### PROMPT
Write out every entry, unchanged. Skip any picture.

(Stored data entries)
----

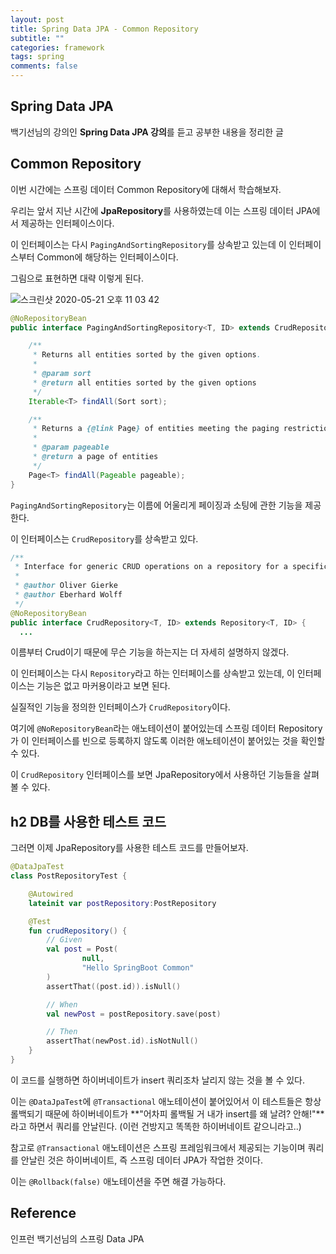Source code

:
 ```yaml
---
layout: post
title: Spring Data JPA - Common Repository
subtitle: ""
categories: framework
tags: spring
comments: false
---
```


## Spring Data JPA

백기선님의 강의인 **Spring Data JPA 강의**를 듣고 공부한 내용을 정리한 글

## Common Repository

이번 시간에는 스프링 데이터 Common Repository에 대해서 학습해보자.

우리는 앞서 지난 시간에 **JpaRepository**를 사용하였는데 이는 스프링 데이터 JPA에서 제공하는 인터페이스이다.

이 인터페이스는 다시 `PagingAndSortingRepository`를 상속받고 있는데 이 인터페이스부터 Common에 해당하는 인터페이스이다.

그림으로 표현하면 대략 이렇게 된다.

![스크린샷 2020-05-21 오후 11 03 42](https://user-images.githubusercontent.com/43809168/82566756-5bd18680-9bb7-11ea-8654-23e44c462a71.png)

```java
@NoRepositoryBean
public interface PagingAndSortingRepository<T, ID> extends CrudRepository<T, ID> {

	/**
	 * Returns all entities sorted by the given options.
	 *
	 * @param sort
	 * @return all entities sorted by the given options
	 */
	Iterable<T> findAll(Sort sort);

	/**
	 * Returns a {@link Page} of entities meeting the paging restriction provided in the {@code Pageable} object.
	 *
	 * @param pageable
	 * @return a page of entities
	 */
	Page<T> findAll(Pageable pageable);
}
```

`PagingAndSortingRepository`는 이름에 어울리게 페이징과 소팅에 관한 기능을 제공한다.

이 인터페이스는 `CrudRepository`를 상속받고 있다.

```java
/**
 * Interface for generic CRUD operations on a repository for a specific type.
 *
 * @author Oliver Gierke
 * @author Eberhard Wolff
 */
@NoRepositoryBean
public interface CrudRepository<T, ID> extends Repository<T, ID> {
  ...
```

이름부터 Crud이기 때문에 무슨 기능을 하는지는 더 자세히 설명하지 않겠다.

이 인터페이스는 다시 `Repository`라고 하는 인터페이스를 상속받고 있는데, 이 인터페이스는 기능은 없고 마커용이라고 보면 된다.

실질적인 기능을 정의한 인터페이스가 `CrudRepository`이다.

여기에 `@NoRepositoryBean`라는 애노테이션이 붙어있는데 스프링 데이터 Repository가 이 인터페이스를 빈으로 등록하지 않도록 이러한 애노테이션이 붙어있는 것을 확인할 수 있다.

이 `CrudRepository` 인터페이스를 보면 JpaRepository에서 사용하던 기능들을 살펴볼 수 있다.

## h2 DB를 사용한 테스트 코드

그러면 이제 JpaRepository를 사용한 테스트 코드를 만들어보자.

```kotlin
@DataJpaTest
class PostRepositoryTest {

    @Autowired
    lateinit var postRepository:PostRepository

    @Test
    fun crudRepository() {
        // Given
        val post = Post(
                null,
                "Hello SpringBoot Common"
        )
        assertThat((post.id)).isNull()

        // When
        val newPost = postRepository.save(post)

        // Then
        assertThat(newPost.id).isNotNull()
    }
}
```

이 코드를 실행하면 하이버네이트가 insert 쿼리조차 날리지 않는 것을 볼 수 있다.

이는 `@DataJpaTest`에 `@Transactional` 애노테이션이 붙어있어서 이 테스트들은 항상 롤백되기 때문에 하이버네이트가 **"어차피 롤백될 거 내가 insert를 왜 날려? 안해!"**라고 하면서 쿼리를 안날린다. (이런 건방지고 똑똑한 하이버네이트 같으니라고..)

참고로 `@Transactional` 애노테이션은 스프링 프레임워크에서 제공되는 기능이며 쿼리를 안날린 것은 하이버네이트, 즉 스프링 데이터 JPA가 작업한 것이다.

이는 `@Rollback(false)` 애노테이션을 주면 해결 가능하다.

## Reference

인프런 백기선님의 스프링 Data JPA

----

### EXERCISE OUTPUT
Source code

:
 ```yaml
---
layout: post
title: Spring Data JPA - Common Repository
subtitle: ""
categories: framework
tags: spring
comments: false
---
```


## Spring Data JPA

백기선님의 강의인 **Spring Data JPA 강의**를 듣고 공부한 내용을 정리한 글

## Common Repository

이번 시간에는 스프링 데이터 Common Repository에 대해서 학습해보자.

우리는 앞서 지난 시간에 **JpaRepository**를 사용하였는데 이는 스프링 데이터 JPA에서 제공하는 인터페이스이다.

이 인터페이스는 다시 `PagingAndSortingRepository`를 상속받고 있는데 이 인터페이스부터 Common에 해당하는 인터페이스이다.

그림으로 표현하면 대략 이렇게 된다.

![스크린샷 2020-05-21 오후 11 03 42](https://user-images.githubusercontent.com/43809168/82566756-5bd18680-9bb7-11ea-8654-23e44c462a71.png)

```java
@NoRepositoryBean
public interface PagingAndSortingRepository<T, ID> extends CrudRepository<T, ID> {

	/**
	 * Returns all entities sorted by the given options.
	 *
	 * @param sort
	 * @return all entities sorted by the given options
	 */
	Iterable<T> findAll(Sort sort);

	/**
	 * Returns a {@link Page} of entities meeting the paging restriction provided in the {@code Pageable} object.
	 *
	 * @param pageable
	 * @return a page of entities
	 */
	Page<T> findAll(Pageable pageable);
}
```

`PagingAndSortingRepository`는 이름에 어울리게 페이징과 소팅에 관한 기능을 제공한다.

이 인터페이스는 `CrudRepository`를 상속받고 있다.

```java
/**
 * Interface for generic CRUD operations on a repository for a specific type.
 *
 * @author Oliver Gierke
 * @author Eberhard Wolff
 */
@NoRepositoryBean
public interface CrudRepository<T, ID> extends Repository<T, ID> {
  ...
```

이름부터 Crud이기 때문에 무슨 기능을 하는지는 더 자세히 설명하지 않겠다.

이 인터페이스는 다시 `Repository`라고 하는 인터페이스를 상속받고 있는데, 이 인터페이스는 기능은 없고 마커용이라고 보면 된다.

실질적인 기능을 정의한 인터페이스가 `CrudRepository`이다.

여기에 `@NoRepositoryBean`라는 애노테이션이 붙어있는데 스프링 데이터 Repository가 이 인터페이스를 빈으로 등록하지 않도록 이러한 애노테이션이 붙어있는 것을 확인할 수 있다.

이 `CrudRepository` 인터페이스를 보면 JpaRepository에서 사용하던 기능들을 살펴볼 수 있다.

## h2 DB를 사용한 테스트 코드

그러면 이제 JpaRepository를 사용한 테스트 코드를 만들어보자.

```kotlin
@DataJpaTest
class PostRepositoryTest {

    @Autowired
    lateinit var postRepository:PostRepository

    @Test
    fun crudRepository() {
        // Given
        val post = Post(
                null,
                "Hello SpringBoot Common"
        )
        assertThat((post.id)).isNull()

        // When
        val newPost = postRepository.save(post)

        // Then
        assertThat(newPost.id).isNotNull()
    }
}
```

이 코드를 실행하면 하이버네이트가 insert 쿼리조차 날리지 않는 것을 볼 수 있다.

이는 `@DataJpaTest`에 `@Transactional` 애노테이션이 붙어있어서 이 테스트들은 항상 롤백되기 때문에 하이버네이트가 **"어차피 롤백될 거 내가 insert를 왜 날려? 안해!"**라고 하면서 쿼리를 안날린다. (이런 건방지고 똑똑한 하이버네이트 같으니라고..)

참고로 `@Transactional` 애노테이션은 스프링 프레임워크에서 제공되는 기능이며 쿼리를 안날린 것은 하이버네이트, 즉 스프링 데이터 JPA가 작업한 것이다.

이는 `@Rollback(false)` 애노테이션을 주면 해결 가능하다.

## Reference

인프런 백기선님의 스프링 Data JPA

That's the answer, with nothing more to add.